For the priest too there is more than a little danger, certainly he has always been seen as alter Christus but he has always seen in this role (literally) on the side of worshippers, like them in all things but ontology, rather than a stand in, or even replacement, for Christ the host of the meal. With the magnification of the priestly role comes also the exultation of congregationalism. Cdl Nichols warns against "personal preference" and yet the whole notion of forgetting the Pauline understanding of the Mass and raising the role of the priest means that individual congregations develop their own style of worship, their own musical tradition, their style of ministry, their own set of preferences, and ultimately their own theology.
Some priests reject the celebration of ad orientem worship based simply on the fact that their congregation would re-act against it. Could it actually be that they have already developed their own congregational theology that is at odds with the Catholic Church. The Catholic Church also includes the Eastern Rites and has a history that goes back through the centuries to Jesus Christ and the apostles. Not understanding the significant fracture that non- ad orientem worship introduces is itself a sign of seriousness of our break with the past and the depth of the hermeneutic of rupture.

Friday, July 15, 2016

No 'Personal Preferences'



Apparently, in the light of Cardinal Nichols recent email members of the Brigade of George for Defence Against Liturgical Abuse (and Preferences) are being sent into his diocese to make sure there is absolutely no 'personal preference' used in celebrations of the Sacred Liturgy.
Each of these 'surveyors' has been highly trained and will answer a detailed questionnaire regarding the rubrics of the Mass. Of the over 1000 questions some of these might well be on the list.
Did the priest wear the correct vestments? Was the stole worn under or over the chasuble? Was his neck-wear completely conceal by an amice or the alb, especially in the case of religious with hoods? If he were a bishop was his pectoral Cross worn correctly? Was it suspended on a cord or chain? Did he wear the correct cassock? Where was the Blessed Sacrament reserved. Were the correct chants sung? If hymns were used did these correspond to the text of the Missal. Where hymns from a list approved by the Bishop's Conference? Was anything placed before the altar, chairs, flowers to obscure its significance? Did the priest extend his hands when performing the functions of a deacon eg at the Gospel? Were the correct Offertory prayers used? Were auxiliary bishops prayed for in the Eucharistic Prayer? Was EPII used on a Sunday? Was the correct voice used for various prayers? Were additional devotions inserted into Mass? Was the liturgy interrupted by any unauthorised rite, such as praise of small children bringing pictures into church? Were the correct translations of the Mass used? Did the blessing of  'communicants' take place during the distribution of Holy Communion? Was there any dancing before, during or immediately after Mass? Were there puppets?

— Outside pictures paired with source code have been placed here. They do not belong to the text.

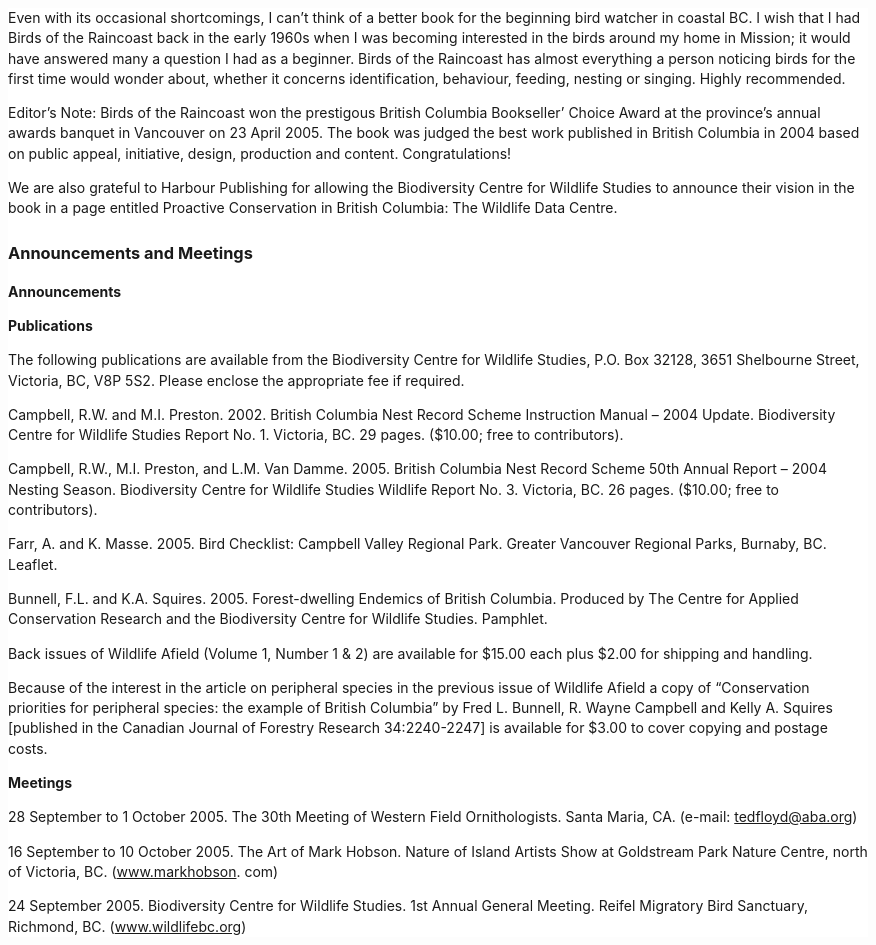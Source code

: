Even with its occasional shortcomings, I can’t think of a better book for the beginning bird watcher in coastal BC. I wish that I had Birds of the Raincoast back in the early 1960s when I was becoming interested in the birds around my home in Mission; it would have answered many a question I had as a beginner. Birds of the Raincoast has almost everything a person noticing birds for the first time would wonder about, whether it concerns identification, behaviour, feeding, nesting or singing. Highly recommended. 

Editor’s Note: Birds of the Raincoast won the prestigous British Columbia Bookseller’ Choice Award at the province’s annual awards banquet in Vancouver on 23 April 2005. The book was judged the best work published in British Columbia in 2004 based on public appeal, initiative, design, production and content. Congratulations! 

We are also grateful to Harbour Publishing for allowing the Biodiversity Centre for Wildlife Studies to announce their vision in the book in a page entitled Proactive Conservation in British Columbia: The Wildlife Data Centre.

### Announcements and Meetings 

**Announcements**  

**Publications** 

The following publications are available from the Biodiversity Centre for Wildlife Studies, P.O. Box 32128, 3651 Shelbourne Street, Victoria, BC, V8P 5S2. Please enclose the appropriate fee if required. 

Campbell, R.W. and M.I. Preston. 2002. British Columbia Nest Record Scheme Instruction Manual – 2004 Update. Biodiversity Centre for Wildlife Studies Report No. 1. Victoria, BC. 29 pages. ($10.00; free to contributors). 

Campbell, R.W., M.I. Preston, and L.M. Van Damme. 2005. British Columbia Nest Record Scheme 50th Annual Report – 2004 Nesting Season. Biodiversity Centre for Wildlife Studies Wildlife Report No. 3. Victoria, BC. 26 pages. ($10.00; free to contributors). 

Farr, A. and K. Masse. 2005. Bird Checklist: Campbell Valley Regional Park. Greater Vancouver Regional Parks, Burnaby, BC. Leaflet. 

Bunnell, F.L. and K.A. Squires. 2005. Forest-dwelling Endemics of British Columbia. Produced by The Centre for Applied Conservation Research and the Biodiversity Centre for Wildlife Studies. Pamphlet. 

Back issues of Wildlife Afield (Volume 1, Number 1 & 2) are available for $15.00 each plus $2.00 for shipping and handling. 

Because of the interest in the article on peripheral species in the previous issue of Wildlife Afield a copy of “Conservation priorities for peripheral species: the example of British Columbia” by Fred L. Bunnell, R. Wayne Campbell and Kelly A. Squires [published in the Canadian Journal of Forestry Research 34:2240-2247] is  available for $3.00 to cover copying and postage costs.  

**Meetings**  

28 September to 1 October 2005. The 30th Meeting of Western Field Ornithologists. Santa Maria, CA. (e-mail: tedfloyd@aba.org) 

16 September to 10 October 2005. The Art of Mark Hobson. Nature of Island Artists Show at Goldstream Park Nature Centre, north of Victoria, BC. (www.markhobson. com) 

24 September 2005. Biodiversity Centre for Wildlife Studies. 1st Annual General Meeting. Reifel Migratory Bird Sanctuary, Richmond, BC. (www.wildlifebc.org)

It is expected that once the questionnaires have been answered it will take His Eminence several months to deal with each 'personal preference'. Some of course are personal preferences, some are congregational preferences and some the people in the choir gallery's preference, but some of course are downright abuses, were these take place, and are ongoing, they will be reported to the Cardinal Prefect of the CDW.

Wednesday, July 13, 2016

When did facing the people become normal?



Just asking: where in the Missal or elsewhere is the priest directed to say Mass facing the people?
What document of the Church makes it normative?
The earliest CDW document I can find is from 2000, which simply suggests it as an option, 'to facilitate communication', but by then practically every priest in the Latin Rite was doing it, and zillions were spent to facilitate it, but who said do it and where?
The Missal clearly implies the priest faces the 'apse', and says when the priest faces the people.
Cardinal Nichols assumes it to be normative but gives no reference for such an assumption.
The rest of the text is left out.